---------- Extracted material

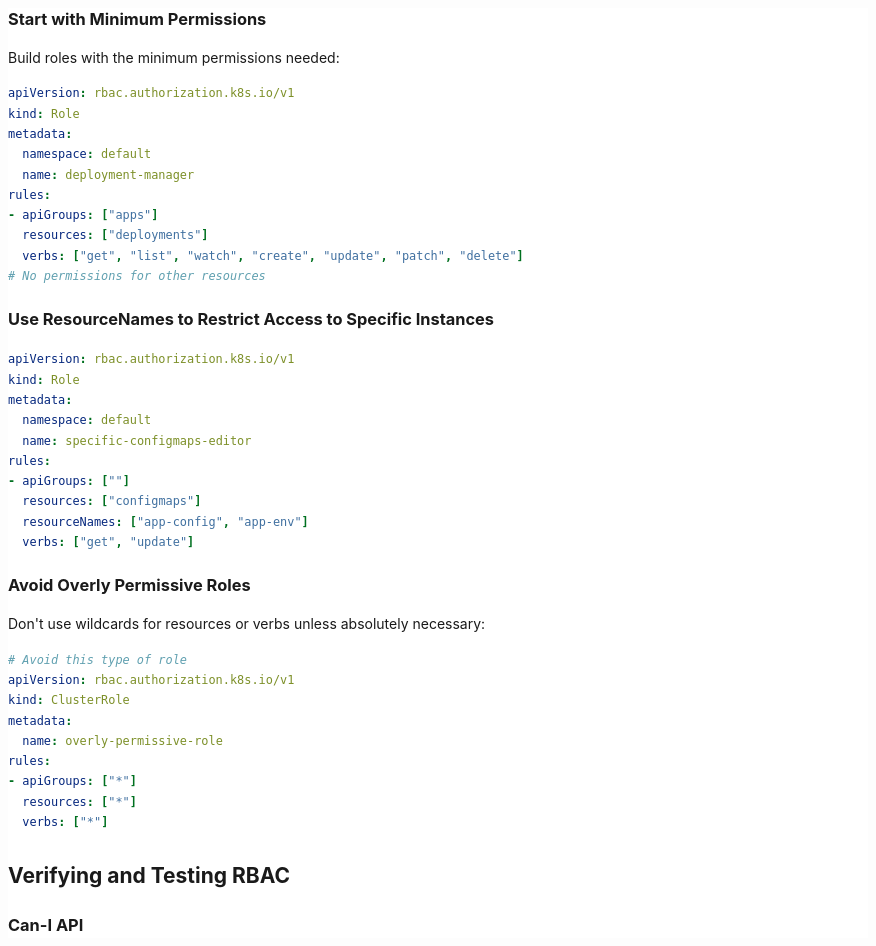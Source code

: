 ### Start with Minimum Permissions

Build roles with the minimum permissions needed:

```yaml
apiVersion: rbac.authorization.k8s.io/v1
kind: Role
metadata:
  namespace: default
  name: deployment-manager
rules:
- apiGroups: ["apps"]
  resources: ["deployments"]
  verbs: ["get", "list", "watch", "create", "update", "patch", "delete"]
# No permissions for other resources
```

### Use ResourceNames to Restrict Access to Specific Instances

```yaml
apiVersion: rbac.authorization.k8s.io/v1
kind: Role
metadata:
  namespace: default
  name: specific-configmaps-editor
rules:
- apiGroups: [""] 
  resources: ["configmaps"]
  resourceNames: ["app-config", "app-env"]
  verbs: ["get", "update"]
```

### Avoid Overly Permissive Roles

Don't use wildcards for resources or verbs unless absolutely necessary:

```yaml
# Avoid this type of role
apiVersion: rbac.authorization.k8s.io/v1
kind: ClusterRole
metadata:
  name: overly-permissive-role
rules:
- apiGroups: ["*"]
  resources: ["*"]
  verbs: ["*"]
```

## Verifying and Testing RBAC

### Can-I API

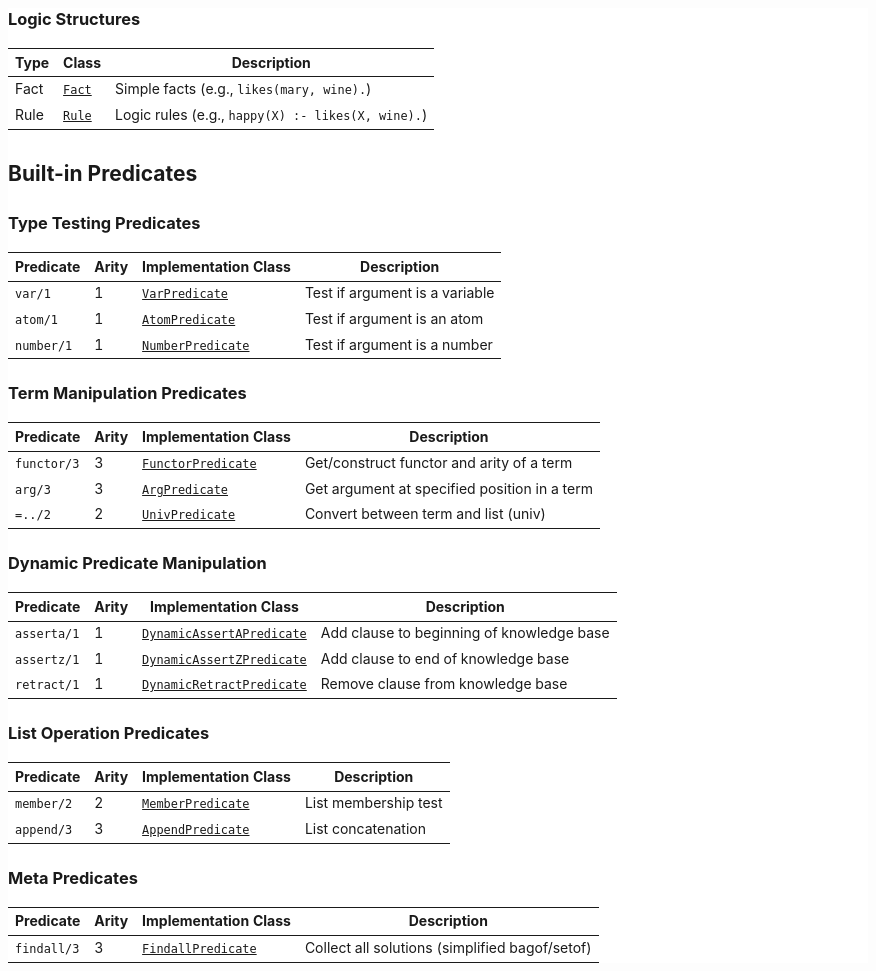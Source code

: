 ### Logic Structures

| Type | Class                                   | Description                                       |
| ---- | --------------------------------------- | ------------------------------------------------- |
| Fact | [`Fact`](../pyprolog/core/types.py:174) | Simple facts (e.g., `likes(mary, wine).`)         |
| Rule | [`Rule`](../pyprolog/core/types.py:155) | Logic rules (e.g., `happy(X) :- likes(X, wine).`) |

## Built-in Predicates

### Type Testing Predicates

| Predicate  | Arity | Implementation Class                                    | Description                    |
| ---------- | ----- | ------------------------------------------------------- | ------------------------------ |
| `var/1`    | 1     | [`VarPredicate`](../pyprolog/runtime/builtins.py:26)    | Test if argument is a variable |
| `atom/1`   | 1     | [`AtomPredicate`](../pyprolog/runtime/builtins.py:38)   | Test if argument is an atom    |
| `number/1` | 1     | [`NumberPredicate`](../pyprolog/runtime/builtins.py:50) | Test if argument is a number   |

### Term Manipulation Predicates

| Predicate   | Arity | Implementation Class                                     | Description                                  |
| ----------- | ----- | -------------------------------------------------------- | -------------------------------------------- |
| `functor/3` | 3     | [`FunctorPredicate`](../pyprolog/runtime/builtins.py:62) | Get/construct functor and arity of a term    |
| `arg/3`     | 3     | [`ArgPredicate`](../pyprolog/runtime/builtins.py:146)    | Get argument at specified position in a term |
| `=../2`     | 2     | [`UnivPredicate`](../pyprolog/runtime/builtins.py:179)   | Convert between term and list (univ)         |

### Dynamic Predicate Manipulation

| Predicate   | Arity | Implementation Class                                             | Description                               |
| ----------- | ----- | ---------------------------------------------------------------- | ----------------------------------------- |
| `asserta/1` | 1     | [`DynamicAssertAPredicate`](../pyprolog/runtime/builtins.py:283) | Add clause to beginning of knowledge base |
| `assertz/1` | 1     | [`DynamicAssertZPredicate`](../pyprolog/runtime/builtins.py:373) | Add clause to end of knowledge base       |
| `retract/1` | 1     | [`DynamicRetractPredicate`](../pyprolog/runtime/builtins.py:724) | Remove clause from knowledge base         |

### List Operation Predicates

| Predicate  | Arity | Implementation Class                                     | Description          |
| ---------- | ----- | -------------------------------------------------------- | -------------------- |
| `member/2` | 2     | [`MemberPredicate`](../pyprolog/runtime/builtins.py:463) | List membership test |
| `append/3` | 3     | [`AppendPredicate`](../pyprolog/runtime/builtins.py:491) | List concatenation   |

### Meta Predicates

| Predicate   | Arity | Implementation Class                                      | Description                                    |
| ----------- | ----- | --------------------------------------------------------- | ---------------------------------------------- |
| `findall/3` | 3     | [`FindallPredicate`](../pyprolog/runtime/builtins.py:556) | Collect all solutions (simplified bagof/setof) |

--------------------

> _Work required_: In the material above, transcribe exactly the lines beginning at the one with "membership test |" and ending at the one with "### Meta Predicates", both included.

> _Response for this exercise_:
| `member/2` | 2     | [`MemberPredicate`](../pyprolog/runtime/builtins.py:463) | List membership test |
| `append/3` | 3     | [`AppendPredicate`](../pyprolog/runtime/builtins.py:491) | List concatenation   |

### Meta Predicates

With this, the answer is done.